PAZ’da Hakim Bey cömertçe soru işaretleri dağıtıyor ve coşkulu bir sesle esinler veriyor; kendi deyişiyle “öncü”yü değil, “ebe”yi ya da “övgüler düzen”i oynamaya devam ediyor. Biz de bu topraklarda özgün TAZ’larımızın (olmadığını söylemeyin, çatlaklar her yerde ve ışığı sızdırmaya devam ediyorlar[3]) ve kendiliğindenliğin nasıl bir süreklilik kazanacağını araştırırken, Bey’in lirizminden esinlenebiliriz. Örgütlü Kaos. Ütopya Şimdi.
Önsöze Not:
Gezi’de kent hakkı atfıyla başlayan bir eylemin kentin ortasında koca bir ortaklık alanına, bir Geçici Otonom Bölge’ye dönüşmesinin yıl dönümü yaklaşırken ve kimi kentte kimi kırda çeşitli geçici otonom bölgeler an be an oluşup dağılırken Hakim Bey’in Kalıcı Otonom Bölgeler kuramının bunların arasındaki bir sürekliliğe ışık tutması temennisiyle…
İnan Mayıs Aru
TAZ kuramı kendini saf ütopyacılıktan ziyade varolan ya da oluşan durumlarla karşılaştırma çabasındadır. Tüm dünyada insanlar yabancılaştırma şebekesinden ayrılıyor ya da kendilerini kaybediyor ve insani teması yeniden inşa etmenin yollarını arıyor. Bunun ilginç bir örneği –“kent ahalisi kültürü” düzeyinde – hobi iletişim ağları ve konferanslarının çoğalmasında görülebilir. Geçenlerde böyle iki grubun fanzinlerini keşfettim; Yüksek Gerilimin Saray Mücevherleri (cam elektrik yalıtkanları koleksiyonuna adanmış) ve kükürbitoloji[4] üzerine bir yayın (Sukabağı). Hatırı sayılır oranda yaratıcılık bu takıntılara harcanıyor. Hemcins-delilerin çeşitli periyodik toplantıları, özgün ve yüz yüze eksantriklik festivallerine dek varıyor. Kendi TAZ’larını, kendi göçebe konaklarını ve Konsensüs’ten özgürleşme gecelerini arayan yalnızca “karşı-kültür” değil. Öz-örgütlenmeli ve otonom gruplar her “sınıf” ve “alt-kültür” arasında boy veriyor. Babil İmparatorluğu’nun engin arazileri şimdi fiilen boş, nüfusuysa Ana Medya’nın hortlakları ve birkaç psikozlu polisten ibaret.

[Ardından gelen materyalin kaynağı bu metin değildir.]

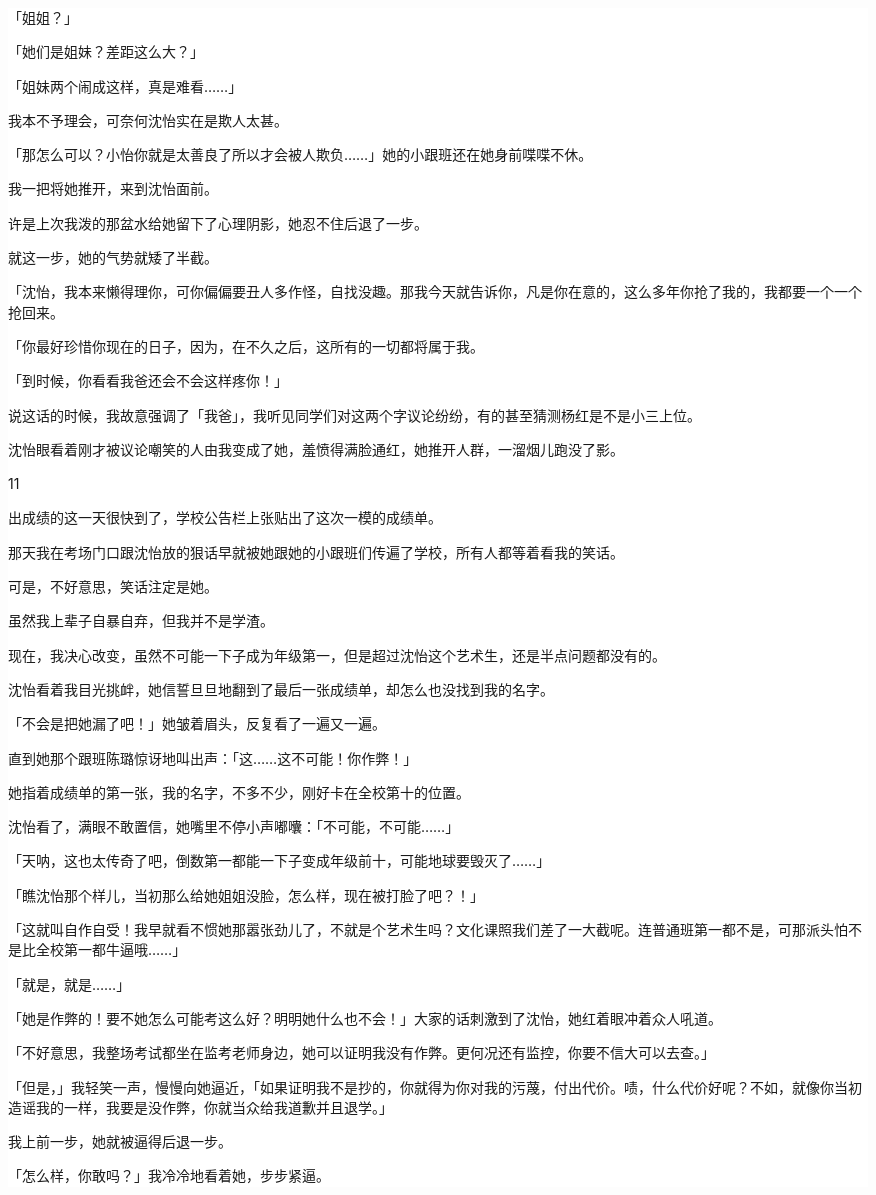 「姐姐？」

「她们是姐妹？差距这么大？」

「姐妹两个闹成这样，真是难看……」

我本不予理会，可奈何沈怡实在是欺人太甚。

「那怎么可以？小怡你就是太善良了所以才会被人欺负……」她的小跟班还在她身前喋喋不休。

我一把将她推开，来到沈怡面前。

许是上次我泼的那盆水给她留下了心理阴影，她忍不住后退了一步。

就这一步，她的气势就矮了半截。

「沈怡，我本来懒得理你，可你偏偏要丑人多作怪，自找没趣。那我今天就告诉你，凡是你在意的，这么多年你抢了我的，我都要一个一个抢回来。

「你最好珍惜你现在的日子，因为，在不久之后，这所有的一切都将属于我。

「到时候，你看看我爸还会不会这样疼你！」

说这话的时候，我故意强调了「我爸」，我听见同学们对这两个字议论纷纷，有的甚至猜测杨红是不是小三上位。

沈怡眼看着刚才被议论嘲笑的人由我变成了她，羞愤得满脸通红，她推开人群，一溜烟儿跑没了影。

11

出成绩的这一天很快到了，学校公告栏上张贴出了这次一模的成绩单。

那天我在考场门口跟沈怡放的狠话早就被她跟她的小跟班们传遍了学校，所有人都等着看我的笑话。

可是，不好意思，笑话注定是她。

虽然我上辈子自暴自弃，但我并不是学渣。

现在，我决心改变，虽然不可能一下子成为年级第一，但是超过沈怡这个艺术生，还是半点问题都没有的。

沈怡看着我目光挑衅，她信誓旦旦地翻到了最后一张成绩单，却怎么也没找到我的名字。

「不会是把她漏了吧！」她皱着眉头，反复看了一遍又一遍。

直到她那个跟班陈璐惊讶地叫出声：「这……这不可能！你作弊！」

她指着成绩单的第一张，我的名字，不多不少，刚好卡在全校第十的位置。

沈怡看了，满眼不敢置信，她嘴里不停小声嘟囔：「不可能，不可能……」

「天呐，这也太传奇了吧，倒数第一都能一下子变成年级前十，可能地球要毁灭了……」

「瞧沈怡那个样儿，当初那么给她姐姐没脸，怎么样，现在被打脸了吧？！」

「这就叫自作自受！我早就看不惯她那嚣张劲儿了，不就是个艺术生吗？文化课照我们差了一大截呢。连普通班第一都不是，可那派头怕不是比全校第一都牛逼哦……」

「就是，就是……」

「她是作弊的！要不她怎么可能考这么好？明明她什么也不会！」大家的话刺激到了沈怡，她红着眼冲着众人吼道。

「不好意思，我整场考试都坐在监考老师身边，她可以证明我没有作弊。更何况还有监控，你要不信大可以去查。」

「但是，」我轻笑一声，慢慢向她逼近，「如果证明我不是抄的，你就得为你对我的污蔑，付出代价。啧，什么代价好呢？不如，就像你当初造谣我的一样，我要是没作弊，你就当众给我道歉并且退学。」

我上前一步，她就被逼得后退一步。

「怎么样，你敢吗？」我冷冷地看着她，步步紧逼。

TAZ kuramı BUNUN GERÇEKLEŞTİĞİNİ fark ediyor- “olmalı” ya da “olacak”tan bahsetmiyoruz, sözünü ettiğimiz hâlihazırda mevcut bir hareket. Çeşitli düşünsel-deneyleri, ütopya poetikasını, paranoya eleştirisini vb. kullanımımız, bu kompleksi ve halen büyük ölçüde kayda geçmemiş olan hareketi açıklığa kavuşturmayı, ona bazı kuramsal odaklar ve öz-farkındalık kazandırarak tutarlı ve bütünleyici stratejilere dayalı taktikler önermeyi yani “ebe”yi ya da “övgüler düzen”i oynamayı amaçlar, “öncü”yü değil.
Ve bu durumda tüm özerk bölgelerin “geçici” olmadığını da dikkate almalıydık. Bazıları (en azından niyet olarak) daha çok ya da daha az “sürekli”dirler. Babil Abidesi’ndeki belirli çatlaklar öylesine boş görünüyor ki tüm gruplar onların içine taşınabilir ve yerleşebilir. Belirli teoriler; örneğin “permakültür” gibi, bu durumla ilgilenmek üzere geliştirildi ve bunu da büyük ölçüde gerçekleştiriyor. “Köyler”, “komünler”, “cemaatler” hatta “arkolojiler”[5] ve “biyosferler” (ya da diğer ütopyacı şehir biçimleri) tecrübe edilip sürdürülüyor. Ne var ki TAZ kuramı burada bile bazı yararlı düşünsel-araçlar ve açıklamalar önerebilir.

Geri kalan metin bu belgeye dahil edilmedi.